- Input data -

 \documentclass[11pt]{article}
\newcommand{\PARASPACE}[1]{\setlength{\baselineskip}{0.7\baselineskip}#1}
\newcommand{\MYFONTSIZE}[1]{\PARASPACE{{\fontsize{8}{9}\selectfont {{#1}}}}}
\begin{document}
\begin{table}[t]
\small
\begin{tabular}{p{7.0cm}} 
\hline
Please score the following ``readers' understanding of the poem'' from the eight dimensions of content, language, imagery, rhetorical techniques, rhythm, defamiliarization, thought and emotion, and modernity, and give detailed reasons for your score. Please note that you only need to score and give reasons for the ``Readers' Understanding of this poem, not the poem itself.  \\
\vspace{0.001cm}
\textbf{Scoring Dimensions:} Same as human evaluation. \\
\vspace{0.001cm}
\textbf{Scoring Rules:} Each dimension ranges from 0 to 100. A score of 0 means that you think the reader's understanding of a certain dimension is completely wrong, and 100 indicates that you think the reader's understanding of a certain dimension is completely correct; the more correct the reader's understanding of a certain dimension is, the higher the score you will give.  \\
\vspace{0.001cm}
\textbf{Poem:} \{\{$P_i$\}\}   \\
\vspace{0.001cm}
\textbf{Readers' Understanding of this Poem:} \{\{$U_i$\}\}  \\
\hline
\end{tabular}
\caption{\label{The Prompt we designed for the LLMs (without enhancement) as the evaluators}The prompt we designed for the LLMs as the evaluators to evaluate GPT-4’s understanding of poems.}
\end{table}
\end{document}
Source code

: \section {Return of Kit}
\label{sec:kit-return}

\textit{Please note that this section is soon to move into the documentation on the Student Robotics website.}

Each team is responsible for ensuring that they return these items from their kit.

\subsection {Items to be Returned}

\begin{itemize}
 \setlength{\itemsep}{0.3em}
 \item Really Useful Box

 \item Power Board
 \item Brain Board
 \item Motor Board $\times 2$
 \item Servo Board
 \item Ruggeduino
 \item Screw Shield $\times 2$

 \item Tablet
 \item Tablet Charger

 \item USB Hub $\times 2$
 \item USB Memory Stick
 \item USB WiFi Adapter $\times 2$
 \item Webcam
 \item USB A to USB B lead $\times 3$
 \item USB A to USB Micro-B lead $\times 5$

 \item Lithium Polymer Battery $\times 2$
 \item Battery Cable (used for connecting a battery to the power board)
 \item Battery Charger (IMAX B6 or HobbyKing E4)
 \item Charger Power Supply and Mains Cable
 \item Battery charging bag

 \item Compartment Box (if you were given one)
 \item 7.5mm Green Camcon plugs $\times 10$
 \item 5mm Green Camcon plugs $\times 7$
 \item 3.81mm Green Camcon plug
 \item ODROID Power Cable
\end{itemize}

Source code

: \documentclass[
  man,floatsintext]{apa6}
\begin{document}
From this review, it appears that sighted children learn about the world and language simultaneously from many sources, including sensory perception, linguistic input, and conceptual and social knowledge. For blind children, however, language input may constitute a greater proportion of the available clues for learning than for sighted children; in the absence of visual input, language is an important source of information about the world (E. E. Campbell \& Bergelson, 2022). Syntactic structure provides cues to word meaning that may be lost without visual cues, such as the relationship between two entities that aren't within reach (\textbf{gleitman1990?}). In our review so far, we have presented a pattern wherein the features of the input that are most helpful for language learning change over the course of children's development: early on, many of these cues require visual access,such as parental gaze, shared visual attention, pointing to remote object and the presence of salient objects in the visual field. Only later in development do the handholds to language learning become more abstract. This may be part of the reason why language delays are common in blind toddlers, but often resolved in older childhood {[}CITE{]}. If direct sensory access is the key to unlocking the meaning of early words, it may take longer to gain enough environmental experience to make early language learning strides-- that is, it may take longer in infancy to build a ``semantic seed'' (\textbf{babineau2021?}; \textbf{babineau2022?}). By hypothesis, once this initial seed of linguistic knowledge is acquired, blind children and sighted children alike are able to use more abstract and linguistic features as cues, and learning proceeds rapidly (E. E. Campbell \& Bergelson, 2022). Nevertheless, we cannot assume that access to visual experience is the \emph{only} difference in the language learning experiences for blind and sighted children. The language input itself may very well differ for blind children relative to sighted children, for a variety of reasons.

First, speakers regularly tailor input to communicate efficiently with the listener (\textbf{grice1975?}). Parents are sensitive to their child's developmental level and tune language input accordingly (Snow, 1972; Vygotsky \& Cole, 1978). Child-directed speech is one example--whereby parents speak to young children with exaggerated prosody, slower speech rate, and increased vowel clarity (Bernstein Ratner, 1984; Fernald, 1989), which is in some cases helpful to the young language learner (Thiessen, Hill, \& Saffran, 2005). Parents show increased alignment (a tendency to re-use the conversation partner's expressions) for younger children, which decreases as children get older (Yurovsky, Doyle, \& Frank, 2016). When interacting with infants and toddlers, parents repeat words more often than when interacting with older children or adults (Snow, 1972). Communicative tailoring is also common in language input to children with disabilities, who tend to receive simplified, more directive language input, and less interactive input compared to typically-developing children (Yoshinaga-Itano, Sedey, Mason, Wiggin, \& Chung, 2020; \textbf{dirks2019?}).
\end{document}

- Work instruction -
Every line of the listing must be written out again exactly.

- Response to the exercise -
 \documentclass[11pt]{article}
\newcommand{\PARASPACE}[1]{\setlength{\baselineskip}{0.7\baselineskip}#1}
\newcommand{\MYFONTSIZE}[1]{\PARASPACE{{\fontsize{8}{9}\selectfont {{#1}}}}}
\begin{document}
\begin{table}[t]
\small
\begin{tabular}{p{7.0cm}} 
\hline
Please score the following ``readers' understanding of the poem'' from the eight dimensions of content, language, imagery, rhetorical techniques, rhythm, defamiliarization, thought and emotion, and modernity, and give detailed reasons for your score. Please note that you only need to score and give reasons for the ``Readers' Understanding of this poem, not the poem itself.  \\
\vspace{0.001cm}
\textbf{Scoring Dimensions:} Same as human evaluation. \\
\vspace{0.001cm}
\textbf{Scoring Rules:} Each dimension ranges from 0 to 100. A score of 0 means that you think the reader's understanding of a certain dimension is completely wrong, and 100 indicates that you think the reader's understanding of a certain dimension is completely correct; the more correct the reader's understanding of a certain dimension is, the higher the score you will give.  \\
\vspace{0.001cm}
\textbf{Poem:} \{\{$P_i$\}\}   \\
\vspace{0.001cm}
\textbf{Readers' Understanding of this Poem:} \{\{$U_i$\}\}  \\
\hline
\end{tabular}
\caption{\label{The Prompt we designed for the LLMs (without enhancement) as the evaluators}The prompt we designed for the LLMs as the evaluators to evaluate GPT-4’s understanding of poems.}
\end{table}
\end{document}
Source code

: \section {Return of Kit}
\label{sec:kit-return}

\textit{Please note that this section is soon to move into the documentation on the Student Robotics website.}

Each team is responsible for ensuring that they return these items from their kit.

\subsection {Items to be Returned}

\begin{itemize}
 \setlength{\itemsep}{0.3em}
 \item Really Useful Box

 \item Power Board
 \item Brain Board
 \item Motor Board $\times 2$
 \item Servo Board
 \item Ruggeduino
 \item Screw Shield $\times 2$

 \item Tablet
 \item Tablet Charger

 \item USB Hub $\times 2$
 \item USB Memory Stick
 \item USB WiFi Adapter $\times 2$
 \item Webcam
 \item USB A to USB B lead $\times 3$
 \item USB A to USB Micro-B lead $\times 5$

 \item Lithium Polymer Battery $\times 2$
 \item Battery Cable (used for connecting a battery to the power board)
 \item Battery Charger (IMAX B6 or HobbyKing E4)
 \item Charger Power Supply and Mains Cable
 \item Battery charging bag

 \item Compartment Box (if you were given one)
 \item 7.5mm Green Camcon plugs $\times 10$
 \item 5mm Green Camcon plugs $\times 7$
 \item 3.81mm Green Camcon plug
 \item ODROID Power Cable
\end{itemize}

Source code

: \documentclass[
  man,floatsintext]{apa6}
\begin{document}
From this review, it appears that sighted children learn about the world and language simultaneously from many sources, including sensory perception, linguistic input, and conceptual and social knowledge. For blind children, however, language input may constitute a greater proportion of the available clues for learning than for sighted children; in the absence of visual input, language is an important source of information about the world (E. E. Campbell \& Bergelson, 2022). Syntactic structure provides cues to word meaning that may be lost without visual cues, such as the relationship between two entities that aren't within reach (\textbf{gleitman1990?}). In our review so far, we have presented a pattern wherein the features of the input that are most helpful for language learning change over the course of children's development: early on, many of these cues require visual access,such as parental gaze, shared visual attention, pointing to remote object and the presence of salient objects in the visual field. Only later in development do the handholds to language learning become more abstract. This may be part of the reason why language delays are common in blind toddlers, but often resolved in older childhood {[}CITE{]}. If direct sensory access is the key to unlocking the meaning of early words, it may take longer to gain enough environmental experience to make early language learning strides-- that is, it may take longer in infancy to build a ``semantic seed'' (\textbf{babineau2021?}; \textbf{babineau2022?}). By hypothesis, once this initial seed of linguistic knowledge is acquired, blind children and sighted children alike are able to use more abstract and linguistic features as cues, and learning proceeds rapidly (E. E. Campbell \& Bergelson, 2022). Nevertheless, we cannot assume that access to visual experience is the \emph{only} difference in the language learning experiences for blind and sighted children. The language input itself may very well differ for blind children relative to sighted children, for a variety of reasons.

First, speakers regularly tailor input to communicate efficiently with the listener (\textbf{grice1975?}). Parents are sensitive to their child's developmental level and tune language input accordingly (Snow, 1972; Vygotsky \& Cole, 1978). Child-directed speech is one example--whereby parents speak to young children with exaggerated prosody, slower speech rate, and increased vowel clarity (Bernstein Ratner, 1984; Fernald, 1989), which is in some cases helpful to the young language learner (Thiessen, Hill, \& Saffran, 2005). Parents show increased alignment (a tendency to re-use the conversation partner's expressions) for younger children, which decreases as children get older (Yurovsky, Doyle, \& Frank, 2016). When interacting with infants and toddlers, parents repeat words more often than when interacting with older children or adults (Snow, 1972). Communicative tailoring is also common in language input to children with disabilities, who tend to receive simplified, more directive language input, and less interactive input compared to typically-developing children (Yoshinaga-Itano, Sedey, Mason, Wiggin, \& Chung, 2020; \textbf{dirks2019?}).
\end{document}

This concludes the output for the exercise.